90 Minuten später war es dann soweit, das Bier war zum Glück wieder abgebaut, Herr Böttcher begrüßt seine Mitarbeiter und Mitarbeiterinnen und dann kam die unglaublichste Ankündigung meiner ganzen Karriere.
„Liebe Kollegen und Kolleginnen, wir haben heute einen jungen Künstler eingeladen mit einer ganz hervorragenden Nummer. Sie müssen sich das so vorstellen, er erzählt gleich mit 3 Bällen jonglierend die Geschichte unseres Unternehmens. Er zeigt, wie wir uns durch die Anfänge durchgeboxt haben und dann schließlich vor einem Jahr ins Netz gegangen sind und dabei jongliert er die ganze Zeit. Dann küsst er die Bälle und erzählt wie wir immer freundlich zu unseren Kunden geblieben sind. Wie wir uns nicht haben verunsichern lassen und statt dessen zugepackt haben. Passen dazu packt er die Bälle.“
Hallo? Was macht der denn? Nicht nur, dass er das Geheimnis meiner Nummer verrät, ich sollte als Marketingexperte angekündigt werden, nein er erzählt die komplette Nummer inklusive aller Jonglierfiguren, die er pantomimisch nachmacht. Wie soll ich denn jetzt noch irgend jemand verblüffen, geschweige denn beeindrucken? Ich wurde immer blasser und blasser, da hörte ich auch schon den letzten Satz: „Genug der Worte, lassen sie sich verblüffen. Hier ist, achten sie auf den Vornamen, Knacki Deuser.“
Ich gehe auf die Bühne, stehe neben ihm, da fällt ihm noch ein kurzer Zusatz ein. „Ach übrigens, bevor ich es vergesse, das Buffet ist eröffnet.“ Das hat der doch jetzt nicht wirklich gesagt? Doch er hat. Ich stehe auf der Bühne und 400 Mitarbeiter und Mitarbeiterinnen rennen an der Bühne vorbei zum Buffet.
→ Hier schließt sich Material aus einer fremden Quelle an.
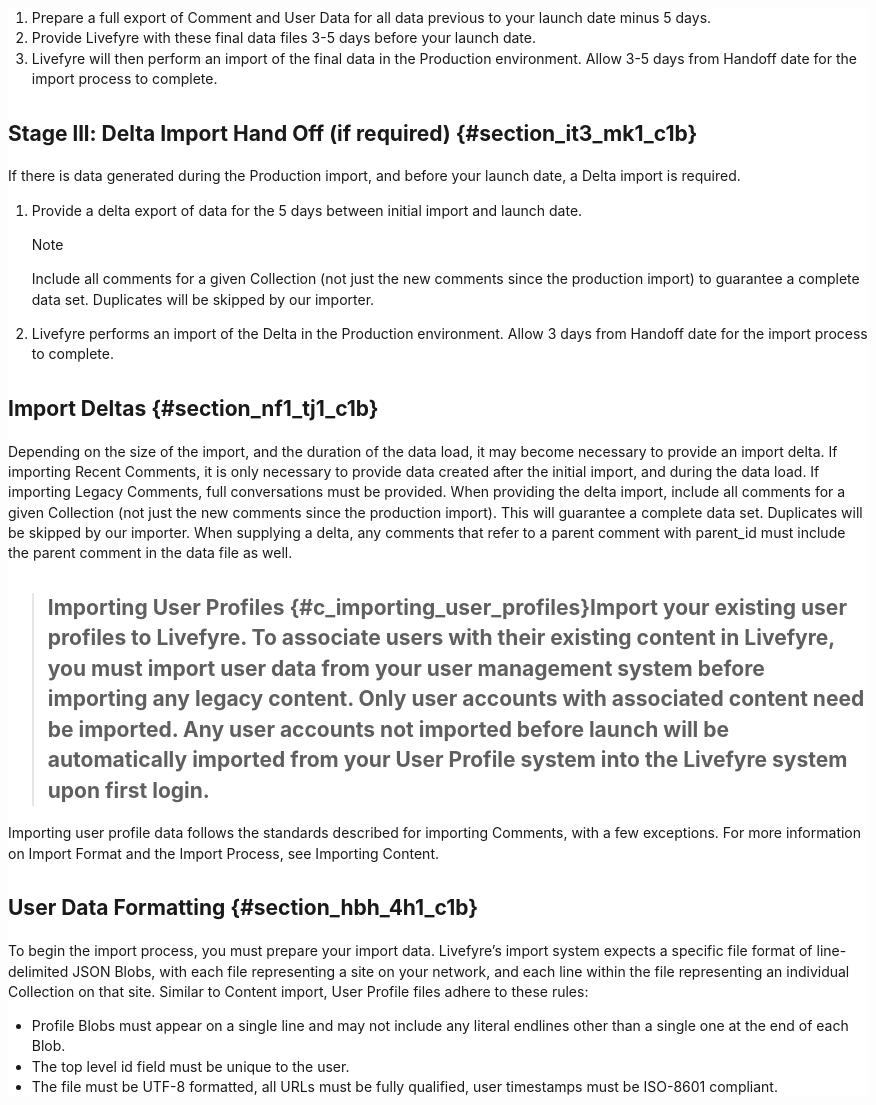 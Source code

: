 
1. Prepare a full export of Comment and User Data for all data previous to your launch date minus 5 days.
1. Provide Livefyre with these final data files 3-5 days before your launch date.
1. Livefyre will then perform an import of the final data in the Production environment.
   Allow 3-5 days from Handoff date for the import process to complete.


## Stage lll: Delta Import Hand Off (if required) {#section_it3_mk1_c1b}

If there is data generated during the Production import, and before your launch date, a Delta import is required.

1. Provide a delta export of data for the 5 days between initial import and launch date.

   >[!NOTE]
   >
   >Include all comments for a given Collection (not just the new comments since the production import) to guarantee a complete data set. Duplicates will be skipped by our importer.

1. Livefyre performs an import of the Delta in the Production environment. Allow 3 days from Handoff date for the import process to complete.

## Import Deltas {#section_nf1_tj1_c1b}

Depending on the size of the import, and the duration of the data load, it may become necessary to provide an import delta. If importing Recent Comments, it is only necessary to provide data created after the initial import, and during the data load. If importing Legacy Comments, full conversations must be provided.
When providing the delta import, include all comments for a given Collection (not just the new comments since the production import). This will guarantee a complete data set. Duplicates will be skipped by our importer.
When supplying a delta, any comments that refer to a parent comment with parent_id must include the parent comment in the data file as well.
>## Importing User Profiles {#c_importing_user_profiles}Import your existing user profiles to Livefyre. To associate users with their existing content in Livefyre, you must import user data from your user management system before importing any legacy content. Only user accounts with associated content need be imported. Any user accounts not imported before launch will be automatically imported from your User Profile system into the Livefyre system upon first login.
Importing user profile data follows the standards described for importing Comments, with a few exceptions. For more information on Import Format and the Import Process, see Importing Content.

## User Data Formatting {#section_hbh_4h1_c1b}

To begin the import process, you must prepare your import data. Livefyre’s import system expects a specific file format of line-delimited JSON Blobs, with each file representing a site on your network, and each line within the file representing an individual Collection on that site.
Similar to Content import, User Profile files adhere to these rules:

* Profile Blobs must appear on a single line and may not include any literal endlines other than a single one at the end of each Blob.
* The top level id field must be unique to the user.
* The file must be UTF-8 formatted, all URLs must be fully qualified, user timestamps must be ISO-8601 compliant.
Was machen? Abbrechen, durchziehen oder solange überbrücken bis alle zurück sind? Auch diese Entscheidung nahm mir Herr Böttcher ab. Als Mann der schnellen Entscheidungen war er sofort bereit mir ein zweites Mal zu helfen. Er nahm einen Bistrotisch, stellte ihn vor die Bühne und verdonnerte seine Frau, ein weiteres Vorstandsmitglied und dessen Frau mir zu zuschauen. Also durchziehen. Zum Ende der Nummer kamen dann auch die ersten Mitarbeiter mit gefüllten Tellern vom Buffet zurück. In Ermangelung genügender Bistrotische setzten sie sich einfach auf die Bühne. Über ihre Rücken auf die Teller schauend, konnte ich feststellen, dass sich E-Plus beim Buffet nicht hat lumpen lassen.
Herr Böttcher hat mir an diesem Abend noch 3x versichert, wie toll er die Nummer fand, aber engagiert hat er mich trotzdem nie mehr! Tja, egal wie gut deine Nummer ist, wenn sie keiner sieht, hast du ein Problem.
Wie kommt man um solche Situationen herum? Erfahrung, Fingerspitzengefühl und vor allem die Rahmenbedingungen deines Jobs im Vorfeld genau klären. Aber manchmal gibt es Sachen, die gibt es einfach nicht. Ich wäre ich nie im Leben auf die Idee gekommen, dass jemand in der Ankündigung meine Jongliernummer komplett nacherzählt. Ein Ankündigung sollte die Aufmerksamkeit für die Person herstellen, die danach auftritt. Der Name und die Funktion sollte genannt werden, aber NIEMALS sollte die Nummer erklärt und beschrieben werden. Und wenn doch – trink ein Bier, lach über den Wahnsinn des Lebens und schreibe 5 Jahre später eine Nummer drüber.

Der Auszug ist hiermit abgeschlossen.